[Saved entries]
◆ ◆ ◆ ◆
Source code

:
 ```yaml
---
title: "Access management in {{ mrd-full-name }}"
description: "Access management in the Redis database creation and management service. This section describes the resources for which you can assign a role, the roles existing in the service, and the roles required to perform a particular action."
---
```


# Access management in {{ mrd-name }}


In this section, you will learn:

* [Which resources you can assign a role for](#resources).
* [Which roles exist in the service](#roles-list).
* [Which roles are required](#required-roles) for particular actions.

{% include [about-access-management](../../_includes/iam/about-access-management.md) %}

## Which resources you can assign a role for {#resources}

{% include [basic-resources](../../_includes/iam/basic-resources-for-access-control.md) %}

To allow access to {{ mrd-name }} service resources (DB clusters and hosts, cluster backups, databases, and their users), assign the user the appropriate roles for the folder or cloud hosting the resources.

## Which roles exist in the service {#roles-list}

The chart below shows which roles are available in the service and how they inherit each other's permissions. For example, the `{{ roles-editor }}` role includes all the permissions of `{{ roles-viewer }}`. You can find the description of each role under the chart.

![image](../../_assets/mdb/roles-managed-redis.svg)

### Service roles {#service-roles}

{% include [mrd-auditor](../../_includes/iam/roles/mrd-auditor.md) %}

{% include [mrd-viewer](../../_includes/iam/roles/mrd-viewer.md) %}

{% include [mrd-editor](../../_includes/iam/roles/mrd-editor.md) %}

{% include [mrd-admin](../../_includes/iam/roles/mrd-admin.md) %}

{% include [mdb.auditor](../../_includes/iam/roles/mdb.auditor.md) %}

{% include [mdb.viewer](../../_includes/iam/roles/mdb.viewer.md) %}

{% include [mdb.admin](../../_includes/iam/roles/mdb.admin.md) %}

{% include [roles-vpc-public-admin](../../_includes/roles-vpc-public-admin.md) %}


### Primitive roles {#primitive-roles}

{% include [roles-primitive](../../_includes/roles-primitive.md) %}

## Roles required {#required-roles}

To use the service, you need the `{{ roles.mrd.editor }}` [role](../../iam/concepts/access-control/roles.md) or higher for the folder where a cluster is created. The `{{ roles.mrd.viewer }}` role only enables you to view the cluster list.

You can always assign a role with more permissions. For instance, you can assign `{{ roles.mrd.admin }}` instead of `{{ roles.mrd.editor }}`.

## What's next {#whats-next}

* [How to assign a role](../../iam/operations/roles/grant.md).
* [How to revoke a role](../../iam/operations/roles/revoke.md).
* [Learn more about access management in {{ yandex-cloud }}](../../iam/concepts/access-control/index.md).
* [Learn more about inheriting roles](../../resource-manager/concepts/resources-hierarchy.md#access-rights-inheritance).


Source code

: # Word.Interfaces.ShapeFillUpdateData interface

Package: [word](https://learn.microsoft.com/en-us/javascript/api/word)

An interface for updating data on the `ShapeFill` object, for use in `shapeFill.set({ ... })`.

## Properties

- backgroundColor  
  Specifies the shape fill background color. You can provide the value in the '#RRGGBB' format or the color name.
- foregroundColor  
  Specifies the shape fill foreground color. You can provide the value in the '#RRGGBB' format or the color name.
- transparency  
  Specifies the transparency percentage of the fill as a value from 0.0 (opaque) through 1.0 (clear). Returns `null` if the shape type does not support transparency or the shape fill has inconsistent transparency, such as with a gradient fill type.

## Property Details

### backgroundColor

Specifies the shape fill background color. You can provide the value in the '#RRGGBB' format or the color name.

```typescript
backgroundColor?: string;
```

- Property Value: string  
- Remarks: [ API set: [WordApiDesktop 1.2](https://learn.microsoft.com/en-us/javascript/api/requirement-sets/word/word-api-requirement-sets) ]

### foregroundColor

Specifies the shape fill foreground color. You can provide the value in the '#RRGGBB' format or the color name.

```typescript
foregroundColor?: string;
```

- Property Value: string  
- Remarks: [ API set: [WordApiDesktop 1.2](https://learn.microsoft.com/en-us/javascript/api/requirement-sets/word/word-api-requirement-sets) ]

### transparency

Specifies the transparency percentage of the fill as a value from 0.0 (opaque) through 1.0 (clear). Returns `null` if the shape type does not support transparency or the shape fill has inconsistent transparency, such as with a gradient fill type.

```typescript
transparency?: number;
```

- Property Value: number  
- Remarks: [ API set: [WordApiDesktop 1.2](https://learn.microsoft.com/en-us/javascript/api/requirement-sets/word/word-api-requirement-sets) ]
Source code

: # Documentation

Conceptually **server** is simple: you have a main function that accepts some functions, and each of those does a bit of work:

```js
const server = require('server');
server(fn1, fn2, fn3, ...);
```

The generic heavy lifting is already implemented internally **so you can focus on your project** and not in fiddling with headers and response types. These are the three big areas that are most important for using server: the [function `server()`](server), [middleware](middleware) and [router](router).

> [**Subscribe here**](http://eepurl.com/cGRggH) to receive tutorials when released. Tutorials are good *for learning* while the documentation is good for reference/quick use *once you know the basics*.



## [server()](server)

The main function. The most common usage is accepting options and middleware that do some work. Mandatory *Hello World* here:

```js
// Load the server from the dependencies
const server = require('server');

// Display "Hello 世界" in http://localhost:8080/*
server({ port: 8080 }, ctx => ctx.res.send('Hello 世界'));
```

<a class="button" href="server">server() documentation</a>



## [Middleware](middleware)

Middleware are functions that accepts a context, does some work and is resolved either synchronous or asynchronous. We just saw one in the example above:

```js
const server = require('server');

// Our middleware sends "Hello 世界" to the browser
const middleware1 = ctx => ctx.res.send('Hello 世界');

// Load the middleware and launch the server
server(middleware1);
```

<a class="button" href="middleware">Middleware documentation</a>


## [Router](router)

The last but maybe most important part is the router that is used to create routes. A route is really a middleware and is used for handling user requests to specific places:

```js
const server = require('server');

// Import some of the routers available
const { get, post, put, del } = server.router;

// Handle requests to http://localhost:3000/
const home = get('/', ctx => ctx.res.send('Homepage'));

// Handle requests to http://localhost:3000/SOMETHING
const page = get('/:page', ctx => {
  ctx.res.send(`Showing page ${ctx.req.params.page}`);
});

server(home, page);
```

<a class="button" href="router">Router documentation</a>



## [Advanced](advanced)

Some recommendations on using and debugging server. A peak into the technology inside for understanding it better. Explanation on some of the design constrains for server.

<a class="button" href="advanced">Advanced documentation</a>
◆ ◆ ◆ ◆
» TASK: Which lines above contain the word "support"? List them.

» RESPONSE FOR THIS EXERCISE:
  Specifies the transparency percentage of the fill as a value from 0.0 (opaque) through 1.0 (clear). Returns `null` if the shape type does not support transparency or the shape fill has inconsistent transparency, such as with a gradient fill type.
Specifies the transparency percentage of the fill as a value from 0.0 (opaque) through 1.0 (clear). Returns `null` if the shape type does not support transparency or the shape fill has inconsistent transparency, such as with a gradient fill type.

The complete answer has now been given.